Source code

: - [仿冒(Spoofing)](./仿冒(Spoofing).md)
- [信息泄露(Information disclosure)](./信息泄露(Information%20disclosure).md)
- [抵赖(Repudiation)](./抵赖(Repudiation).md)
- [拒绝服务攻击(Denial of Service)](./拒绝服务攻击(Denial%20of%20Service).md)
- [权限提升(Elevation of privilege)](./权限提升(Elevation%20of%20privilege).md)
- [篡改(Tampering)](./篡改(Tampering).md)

---

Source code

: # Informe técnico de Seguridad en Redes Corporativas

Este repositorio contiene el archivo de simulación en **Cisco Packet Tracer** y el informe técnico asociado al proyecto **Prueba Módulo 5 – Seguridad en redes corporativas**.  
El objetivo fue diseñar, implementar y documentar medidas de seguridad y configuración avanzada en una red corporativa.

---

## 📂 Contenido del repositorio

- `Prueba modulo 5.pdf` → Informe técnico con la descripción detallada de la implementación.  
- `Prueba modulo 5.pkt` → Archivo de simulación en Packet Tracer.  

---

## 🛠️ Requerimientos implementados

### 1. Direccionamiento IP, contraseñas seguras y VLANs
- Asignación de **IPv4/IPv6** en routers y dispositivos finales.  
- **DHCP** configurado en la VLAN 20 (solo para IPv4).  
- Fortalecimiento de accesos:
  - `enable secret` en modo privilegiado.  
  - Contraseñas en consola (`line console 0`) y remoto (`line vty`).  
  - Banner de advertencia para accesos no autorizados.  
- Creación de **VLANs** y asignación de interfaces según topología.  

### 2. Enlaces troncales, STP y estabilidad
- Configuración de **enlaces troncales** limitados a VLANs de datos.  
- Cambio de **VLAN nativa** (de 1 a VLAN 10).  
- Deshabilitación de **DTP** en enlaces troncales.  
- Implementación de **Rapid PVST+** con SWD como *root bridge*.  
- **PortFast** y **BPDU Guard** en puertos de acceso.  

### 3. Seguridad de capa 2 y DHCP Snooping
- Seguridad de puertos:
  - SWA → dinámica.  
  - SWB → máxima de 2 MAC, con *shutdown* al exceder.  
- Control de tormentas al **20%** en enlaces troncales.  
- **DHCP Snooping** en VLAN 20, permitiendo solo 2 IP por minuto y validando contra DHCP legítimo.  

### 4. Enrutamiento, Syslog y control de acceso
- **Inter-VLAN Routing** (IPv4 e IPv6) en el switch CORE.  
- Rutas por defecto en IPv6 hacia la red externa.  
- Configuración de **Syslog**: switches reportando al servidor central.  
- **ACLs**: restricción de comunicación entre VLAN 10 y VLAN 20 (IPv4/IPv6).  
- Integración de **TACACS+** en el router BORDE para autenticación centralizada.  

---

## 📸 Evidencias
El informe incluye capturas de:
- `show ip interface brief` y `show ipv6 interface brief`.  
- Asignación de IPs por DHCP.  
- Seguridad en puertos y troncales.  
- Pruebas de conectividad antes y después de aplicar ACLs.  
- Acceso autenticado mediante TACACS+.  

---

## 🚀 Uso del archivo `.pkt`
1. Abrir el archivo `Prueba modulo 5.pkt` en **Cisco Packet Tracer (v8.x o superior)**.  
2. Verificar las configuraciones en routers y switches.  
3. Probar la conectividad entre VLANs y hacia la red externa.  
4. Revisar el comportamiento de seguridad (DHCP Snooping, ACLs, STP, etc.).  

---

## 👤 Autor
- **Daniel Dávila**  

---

* **WHAT THE TASK ASKS**
Reproducing the whole listing above is not the task. Copy exactly only the lines from the one with "- [抵赖(Repudiat" to the one with "- [篡改(Tampering)](./篡改(Tampering).md)", both kept.

* **RESPONSE BOX**
- [抵赖(Repudiation)](./抵赖(Repudiation).md)
- [拒绝服务攻击(Denial of Service)](./拒绝服务攻击(Denial%20of%20Service).md)
- [权限提升(Elevation of privilege)](./权限提升(Elevation%20of%20privilege).md)
- [篡改(Tampering)](./篡改(Tampering).md)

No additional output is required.